TASK PROMPT: Pull every line of the entries that has the word "benchmarks".

+ + + + +

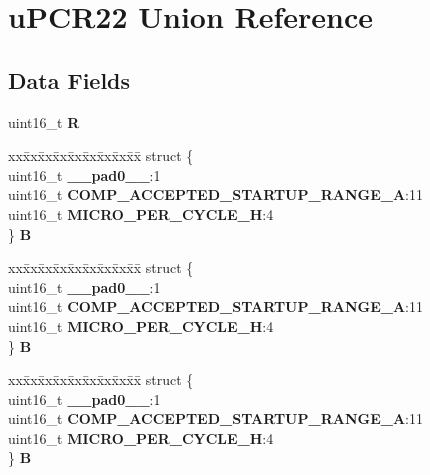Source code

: \hypertarget{unionuPCR22}{}\section{u\+P\+C\+R22 Union Reference}
\label{unionuPCR22}
\subsection*{Data Fields}
\begin{DoxyCompactItemize}
\item 
\mbox{\label{unionuPCR22_ac5ecdd92b6ddd864ea817624a5c8250e}} 
uint16\+\_\+t {\bfseries R}
\item 
\mbox{\label{unionuPCR22_ac28cce24551db5bfa0ea5236439124e8}} 
\begin{tabbing}
xx\=xx\=xx\=xx\=xx\=xx\=xx\=xx\=xx\=\kill
struct \{\\
\>uint16\_t {\bfseries \_\_pad0\_\_}:1\\
\>uint16\_t {\bfseries COMP\_ACCEPTED\_STARTUP\_RANGE\_A}:11\\
\>uint16\_t {\bfseries MICRO\_PER\_CYCLE\_H}:4\\
\} {\bfseries B}\\

\end{tabbing}\item 
\mbox{\label{unionuPCR22_ab447e7b1eb3459cce256c0b8ab06c4f7}} 
\begin{tabbing}
xx\=xx\=xx\=xx\=xx\=xx\=xx\=xx\=xx\=\kill
struct \{\\
\>uint16\_t {\bfseries \_\_pad0\_\_}:1\\
\>uint16\_t {\bfseries COMP\_ACCEPTED\_STARTUP\_RANGE\_A}:11\\
\>uint16\_t {\bfseries MICRO\_PER\_CYCLE\_H}:4\\
\} {\bfseries B}\\

\end{tabbing}\item 
\mbox{\label{unionuPCR22_a29414c9c91c919fe023f3d2ea0443842}} 
\begin{tabbing}
xx\=xx\=xx\=xx\=xx\=xx\=xx\=xx\=xx\=\kill
struct \{\\
\>uint16\_t {\bfseries \_\_pad0\_\_}:1\\
\>uint16\_t {\bfseries COMP\_ACCEPTED\_STARTUP\_RANGE\_A}:11\\
\>uint16\_t {\bfseries MICRO\_PER\_CYCLE\_H}:4\\
\} {\bfseries B}\\


\end{tabbing}
\end{DoxyCompactItemize}
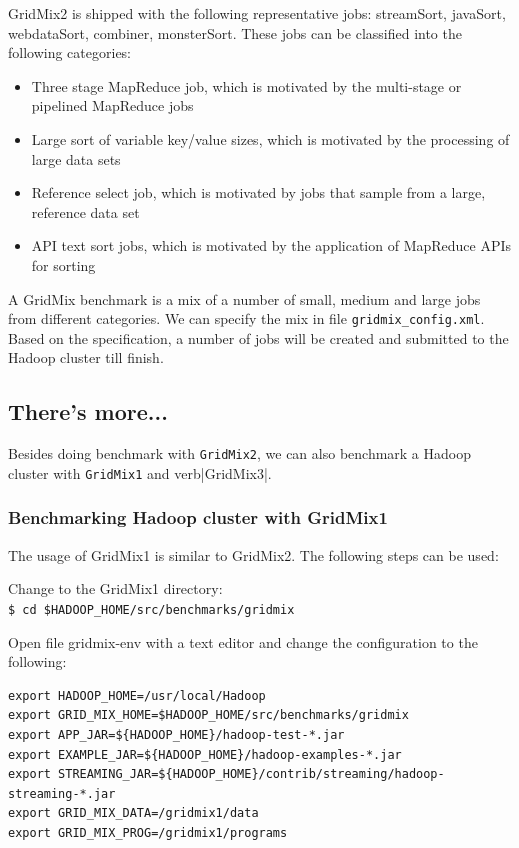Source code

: GridMix2 is shipped with the following representative jobs: streamSort, javaSort, webdataSort, combiner, monsterSort. These jobs can be classified into the following categories:
\begin{itemize}
  \item Three stage MapReduce job, which is motivated by the multi-stage or pipelined MapReduce jobs
  \item Large sort of variable key/value sizes, which is motivated by the processing of large data sets
  \item Reference select job, which is motivated by jobs that sample from a large, reference data set
  \item API text sort jobs, which is motivated by the application of MapReduce APIs for sorting
\end{itemize}
A GridMix benchmark is a mix of a number of small, medium and large jobs from different categories. We can specify the mix in file \verb|gridmix_config.xml|. Based on the specification, a number of jobs will be created and submitted to the Hadoop cluster till finish.
\subsection*{There's more...}
Besides doing benchmark with \verb|GridMix2|, we can also benchmark a Hadoop cluster with \verb|GridMix1| and verb|GridMix3|.

\subsubsection*{Benchmarking Hadoop cluster with GridMix1}
The usage of GridMix1 is similar to GridMix2. The following steps can be used:

Change to the GridMix1 directory: \\
\verb|$ cd $HADOOP_HOME/src/benchmarks/gridmix|

Open file gridmix-env with a text editor and change the configuration to the following:
\lstset{style=bashstyle}
\begin{lstlisting}
export HADOOP_HOME=/usr/local/Hadoop
export GRID_MIX_HOME=$HADOOP_HOME/src/benchmarks/gridmix
export APP_JAR=${HADOOP_HOME}/hadoop-test-*.jar
export EXAMPLE_JAR=${HADOOP_HOME}/hadoop-examples-*.jar
export STREAMING_JAR=${HADOOP_HOME}/contrib/streaming/hadoop-streaming-*.jar
export GRID_MIX_DATA=/gridmix1/data
export GRID_MIX_PROG=/gridmix1/programs
\end{lstlisting}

+ + + + +

RESPONSE BELOW:
\verb|$ cd $HADOOP_HOME/src/benchmarks/gridmix|
export GRID_MIX_HOME=$HADOOP_HOME/src/benchmarks/gridmix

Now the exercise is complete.